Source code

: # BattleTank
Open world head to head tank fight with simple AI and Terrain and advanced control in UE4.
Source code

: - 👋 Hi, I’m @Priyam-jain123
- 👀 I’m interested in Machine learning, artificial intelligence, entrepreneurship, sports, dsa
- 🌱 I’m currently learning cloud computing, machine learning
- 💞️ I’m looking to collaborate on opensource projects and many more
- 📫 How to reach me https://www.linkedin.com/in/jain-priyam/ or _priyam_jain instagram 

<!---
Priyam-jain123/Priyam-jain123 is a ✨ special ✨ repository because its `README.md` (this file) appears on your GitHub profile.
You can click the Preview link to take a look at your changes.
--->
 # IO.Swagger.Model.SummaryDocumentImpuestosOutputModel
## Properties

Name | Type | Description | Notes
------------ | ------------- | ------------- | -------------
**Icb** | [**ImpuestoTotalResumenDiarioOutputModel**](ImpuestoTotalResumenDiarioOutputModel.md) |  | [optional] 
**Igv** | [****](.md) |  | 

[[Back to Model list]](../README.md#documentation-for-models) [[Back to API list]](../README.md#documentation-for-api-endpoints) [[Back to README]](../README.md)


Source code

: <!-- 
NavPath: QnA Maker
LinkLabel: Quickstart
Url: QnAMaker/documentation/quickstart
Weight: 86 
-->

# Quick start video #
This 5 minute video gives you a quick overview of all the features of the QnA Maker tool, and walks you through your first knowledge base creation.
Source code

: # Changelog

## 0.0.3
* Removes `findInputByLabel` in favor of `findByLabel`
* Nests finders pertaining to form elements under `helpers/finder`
...
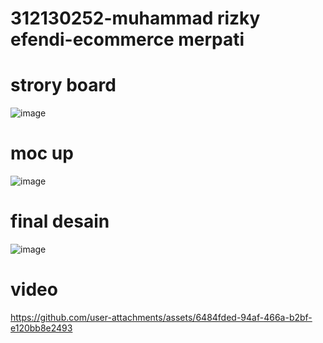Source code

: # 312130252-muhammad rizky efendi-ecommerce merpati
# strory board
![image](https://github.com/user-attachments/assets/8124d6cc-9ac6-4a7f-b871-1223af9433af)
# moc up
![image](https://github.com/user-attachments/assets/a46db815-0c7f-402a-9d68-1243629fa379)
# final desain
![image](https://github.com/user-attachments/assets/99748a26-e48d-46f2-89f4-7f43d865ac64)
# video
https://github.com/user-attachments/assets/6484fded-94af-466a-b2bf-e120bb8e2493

● **Problem description**
Copy the lines above exactly. Start with the line containing "in favor of", end with the line containing "Nests finders pertaining", and include both.

● **Task solution**
* Removes `findInputByLabel` in favor of `findByLabel`
* Nests finders pertaining to form elements under `helpers/finder`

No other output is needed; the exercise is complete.